So, than the irrational equation differs from rational? If the unknown variable to be under the sign of a square root, then the equation is considered irrational.
Instruction
1. The main method of the solution of such equations - a method of construction of both members of equation in a square. However. it is natural, first of all it is necessary to get rid of the sign of a square root. Technically this method is not difficult, but it can sometimes lead to troubles. For example, equation of v(2х-5) =v(4х-7). Having squared both of its parties, you receive 2kh-5=4kh-7. Such equation cannot be solved; x =1. But number 1 will not be a root of this equation. Why? Substitute unit in the equation instead of value x. Both in right and the left part will contain the expressions which are not making sense that is negative. Such value is not admissible for a square root. Therefore 1 - a foreign root and therefore this irrational equation has no roots.

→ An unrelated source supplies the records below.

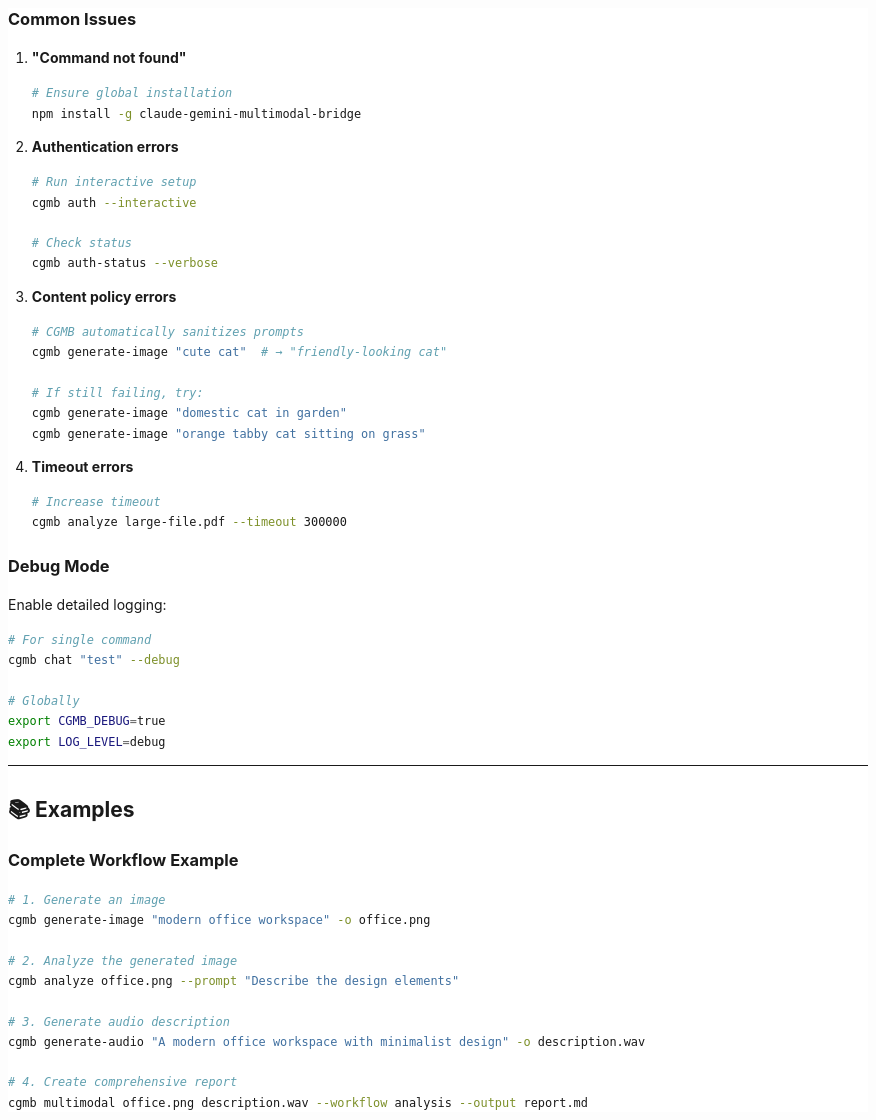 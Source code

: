 ### Common Issues

1. **"Command not found"**
   ```bash
   # Ensure global installation
   npm install -g claude-gemini-multimodal-bridge
   ```

2. **Authentication errors**
   ```bash
   # Run interactive setup
   cgmb auth --interactive
   
   # Check status
   cgmb auth-status --verbose
   ```

3. **Content policy errors**
   ```bash
   # CGMB automatically sanitizes prompts
   cgmb generate-image "cute cat"  # → "friendly-looking cat"
   
   # If still failing, try:
   cgmb generate-image "domestic cat in garden"
   cgmb generate-image "orange tabby cat sitting on grass"
   ```

4. **Timeout errors**
   ```bash
   # Increase timeout
   cgmb analyze large-file.pdf --timeout 300000
   ```

### Debug Mode

Enable detailed logging:

```bash
# For single command
cgmb chat "test" --debug

# Globally
export CGMB_DEBUG=true
export LOG_LEVEL=debug
```

---

## 📚 Examples

### Complete Workflow Example

```bash
# 1. Generate an image
cgmb generate-image "modern office workspace" -o office.png

# 2. Analyze the generated image
cgmb analyze office.png --prompt "Describe the design elements"

# 3. Generate audio description
cgmb generate-audio "A modern office workspace with minimalist design" -o description.wav

# 4. Create comprehensive report
cgmb multimodal office.png description.wav --workflow analysis --output report.md
```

2. So, the irrational equation is solved by means of a method of squaring of both of its parts. And having solved the equation, it is necessary to make surely check to cut foreign roots. For this purpose substitute the found roots in the original equation.
3. Review one more example. the 2nd +vkh-3=0konechno, it is possible to solve this equation according to the same scheme, as previous. To transfer the compound equations which do not have a square root to the right part and further to use a method of squaring. to solve the received rational equation and to check roots. But there is also other way, more graceful. Enter a new variable; vx =y. Respectively, you receive the look equation 2y2+y-3=0. That is usual quadratic equation. Find its roots; y1=1 and y2=-3/2. Further solve two equations of vx =1; vx =-3/2. The second equation of roots has no, from the first we find that x =1. Do not forget, about need of check of roots.